▶ _Work item_
Only a slice of the listing below is wanted. Retype the lines from the one containing "my base station.|" through the one containing "happy to communicate.", exactly, both ends included.

::: Material to process :::

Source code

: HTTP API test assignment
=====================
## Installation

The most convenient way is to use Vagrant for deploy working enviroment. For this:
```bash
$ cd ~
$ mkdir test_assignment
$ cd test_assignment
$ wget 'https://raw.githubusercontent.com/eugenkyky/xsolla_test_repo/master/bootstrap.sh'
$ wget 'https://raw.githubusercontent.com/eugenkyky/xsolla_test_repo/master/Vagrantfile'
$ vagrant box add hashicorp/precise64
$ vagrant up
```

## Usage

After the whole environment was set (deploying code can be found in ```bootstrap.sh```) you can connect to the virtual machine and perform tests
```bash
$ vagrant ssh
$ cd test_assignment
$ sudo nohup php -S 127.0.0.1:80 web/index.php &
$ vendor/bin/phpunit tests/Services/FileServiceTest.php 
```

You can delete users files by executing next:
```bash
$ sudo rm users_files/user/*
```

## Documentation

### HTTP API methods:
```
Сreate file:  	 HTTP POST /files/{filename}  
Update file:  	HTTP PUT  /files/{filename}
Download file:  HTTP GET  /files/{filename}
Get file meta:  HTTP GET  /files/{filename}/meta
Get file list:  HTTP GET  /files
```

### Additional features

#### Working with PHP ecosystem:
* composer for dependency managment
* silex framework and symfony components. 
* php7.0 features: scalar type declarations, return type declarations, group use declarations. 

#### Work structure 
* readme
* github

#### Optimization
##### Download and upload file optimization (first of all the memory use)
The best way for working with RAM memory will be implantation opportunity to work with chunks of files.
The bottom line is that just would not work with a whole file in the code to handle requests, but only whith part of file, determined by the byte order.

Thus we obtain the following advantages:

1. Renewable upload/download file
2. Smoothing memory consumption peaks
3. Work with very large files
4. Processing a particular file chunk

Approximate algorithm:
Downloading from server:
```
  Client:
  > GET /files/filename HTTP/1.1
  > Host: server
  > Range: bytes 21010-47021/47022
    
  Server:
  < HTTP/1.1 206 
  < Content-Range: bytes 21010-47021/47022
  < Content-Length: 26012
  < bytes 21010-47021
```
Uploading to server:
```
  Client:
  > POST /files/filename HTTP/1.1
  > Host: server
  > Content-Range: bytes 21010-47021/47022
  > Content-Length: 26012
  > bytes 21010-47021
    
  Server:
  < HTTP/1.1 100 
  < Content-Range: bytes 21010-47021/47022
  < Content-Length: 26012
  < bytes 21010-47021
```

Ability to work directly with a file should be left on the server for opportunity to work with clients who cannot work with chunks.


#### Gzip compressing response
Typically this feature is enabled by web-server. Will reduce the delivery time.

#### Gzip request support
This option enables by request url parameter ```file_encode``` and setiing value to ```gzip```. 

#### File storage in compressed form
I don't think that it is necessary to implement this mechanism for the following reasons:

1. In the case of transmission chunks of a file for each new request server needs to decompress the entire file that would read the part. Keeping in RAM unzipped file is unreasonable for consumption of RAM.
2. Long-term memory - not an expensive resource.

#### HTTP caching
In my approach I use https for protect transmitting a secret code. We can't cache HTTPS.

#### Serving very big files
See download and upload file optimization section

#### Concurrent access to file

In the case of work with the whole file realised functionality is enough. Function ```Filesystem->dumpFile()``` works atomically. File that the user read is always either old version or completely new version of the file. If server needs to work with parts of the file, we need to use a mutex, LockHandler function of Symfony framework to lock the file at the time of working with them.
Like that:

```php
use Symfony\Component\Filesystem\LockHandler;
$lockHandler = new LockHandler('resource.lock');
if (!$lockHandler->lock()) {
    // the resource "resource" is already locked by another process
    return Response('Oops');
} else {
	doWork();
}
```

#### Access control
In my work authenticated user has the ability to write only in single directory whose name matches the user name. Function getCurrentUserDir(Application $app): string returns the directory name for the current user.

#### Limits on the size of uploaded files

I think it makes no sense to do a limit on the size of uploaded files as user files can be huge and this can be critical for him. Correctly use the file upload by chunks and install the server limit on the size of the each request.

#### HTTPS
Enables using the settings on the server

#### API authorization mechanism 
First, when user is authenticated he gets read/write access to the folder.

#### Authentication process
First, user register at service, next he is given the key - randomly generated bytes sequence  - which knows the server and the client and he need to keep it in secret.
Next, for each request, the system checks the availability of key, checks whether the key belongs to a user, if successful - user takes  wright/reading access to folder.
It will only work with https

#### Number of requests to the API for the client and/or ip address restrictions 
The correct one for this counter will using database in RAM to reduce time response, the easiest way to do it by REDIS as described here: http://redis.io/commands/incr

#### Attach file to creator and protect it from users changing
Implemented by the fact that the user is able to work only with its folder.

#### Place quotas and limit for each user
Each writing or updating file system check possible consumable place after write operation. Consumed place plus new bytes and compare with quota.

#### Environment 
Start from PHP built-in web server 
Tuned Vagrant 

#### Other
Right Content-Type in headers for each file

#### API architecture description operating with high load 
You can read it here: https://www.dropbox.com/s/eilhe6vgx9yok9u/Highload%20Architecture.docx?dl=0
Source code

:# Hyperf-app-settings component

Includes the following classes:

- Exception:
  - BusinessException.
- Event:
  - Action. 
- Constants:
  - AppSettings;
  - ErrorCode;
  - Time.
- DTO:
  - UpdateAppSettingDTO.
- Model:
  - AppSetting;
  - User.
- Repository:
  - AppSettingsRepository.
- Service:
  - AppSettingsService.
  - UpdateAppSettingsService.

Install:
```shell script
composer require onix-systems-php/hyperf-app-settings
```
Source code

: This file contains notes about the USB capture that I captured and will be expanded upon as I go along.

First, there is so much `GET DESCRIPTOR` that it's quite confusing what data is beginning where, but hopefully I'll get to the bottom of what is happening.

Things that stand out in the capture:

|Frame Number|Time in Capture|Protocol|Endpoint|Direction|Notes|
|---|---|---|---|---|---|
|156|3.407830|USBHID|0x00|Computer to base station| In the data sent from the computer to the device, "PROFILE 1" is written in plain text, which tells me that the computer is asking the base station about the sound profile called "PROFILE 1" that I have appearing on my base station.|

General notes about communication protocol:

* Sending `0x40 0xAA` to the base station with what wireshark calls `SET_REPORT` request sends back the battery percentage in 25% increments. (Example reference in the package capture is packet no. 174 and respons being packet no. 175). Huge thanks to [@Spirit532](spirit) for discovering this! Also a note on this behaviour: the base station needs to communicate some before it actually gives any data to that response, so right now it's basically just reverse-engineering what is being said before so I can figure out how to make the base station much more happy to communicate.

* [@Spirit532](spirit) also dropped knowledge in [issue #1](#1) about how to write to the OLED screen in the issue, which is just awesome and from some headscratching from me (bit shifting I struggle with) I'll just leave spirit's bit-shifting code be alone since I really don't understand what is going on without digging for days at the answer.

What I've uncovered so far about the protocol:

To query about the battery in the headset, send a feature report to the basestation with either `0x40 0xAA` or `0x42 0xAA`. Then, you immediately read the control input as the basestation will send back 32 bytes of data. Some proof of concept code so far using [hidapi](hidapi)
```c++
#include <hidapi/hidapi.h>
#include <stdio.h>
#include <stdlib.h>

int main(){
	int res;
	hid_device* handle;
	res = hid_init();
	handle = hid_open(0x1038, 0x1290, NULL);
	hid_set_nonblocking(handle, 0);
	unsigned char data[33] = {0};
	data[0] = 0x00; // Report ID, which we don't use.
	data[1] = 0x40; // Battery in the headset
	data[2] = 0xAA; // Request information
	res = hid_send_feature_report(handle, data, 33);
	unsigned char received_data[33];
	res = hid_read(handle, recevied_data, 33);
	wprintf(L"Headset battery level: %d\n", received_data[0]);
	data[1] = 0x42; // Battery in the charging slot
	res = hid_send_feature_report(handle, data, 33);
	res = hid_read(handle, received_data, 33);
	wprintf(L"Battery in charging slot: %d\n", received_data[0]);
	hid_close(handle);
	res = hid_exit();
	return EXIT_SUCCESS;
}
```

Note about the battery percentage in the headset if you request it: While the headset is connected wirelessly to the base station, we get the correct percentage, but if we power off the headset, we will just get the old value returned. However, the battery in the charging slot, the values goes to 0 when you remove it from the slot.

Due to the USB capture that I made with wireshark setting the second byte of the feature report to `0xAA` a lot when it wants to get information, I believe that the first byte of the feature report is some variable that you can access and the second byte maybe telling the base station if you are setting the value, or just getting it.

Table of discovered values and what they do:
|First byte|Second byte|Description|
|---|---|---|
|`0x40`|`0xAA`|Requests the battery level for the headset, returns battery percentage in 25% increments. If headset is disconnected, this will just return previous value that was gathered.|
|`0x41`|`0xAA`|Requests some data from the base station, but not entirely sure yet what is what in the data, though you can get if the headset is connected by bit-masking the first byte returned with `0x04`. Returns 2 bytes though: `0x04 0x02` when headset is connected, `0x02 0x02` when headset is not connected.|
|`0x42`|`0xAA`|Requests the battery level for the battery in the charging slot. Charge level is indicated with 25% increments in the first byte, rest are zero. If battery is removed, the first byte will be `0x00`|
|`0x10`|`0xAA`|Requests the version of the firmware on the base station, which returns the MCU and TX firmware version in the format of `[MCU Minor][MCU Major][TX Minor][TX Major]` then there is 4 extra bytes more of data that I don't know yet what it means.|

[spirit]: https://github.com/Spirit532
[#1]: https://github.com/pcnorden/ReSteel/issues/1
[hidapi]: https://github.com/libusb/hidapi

:::

▶ _Task response_
|156|3.407830|USBHID|0x00|Computer to base station| In the data sent from the computer to the device, "PROFILE 1" is written in plain text, which tells me that the computer is asking the base station about the sound profile called "PROFILE 1" that I have appearing on my base station.|

General notes about communication protocol:

* Sending `0x40 0xAA` to the base station with what wireshark calls `SET_REPORT` request sends back the battery percentage in 25% increments. (Example reference in the package capture is packet no. 174 and respons being packet no. 175). Huge thanks to [@Spirit532](spirit) for discovering this! Also a note on this behaviour: the base station needs to communicate some before it actually gives any data to that response, so right now it's basically just reverse-engineering what is being said before so I can figure out how to make the base station much more happy to communicate.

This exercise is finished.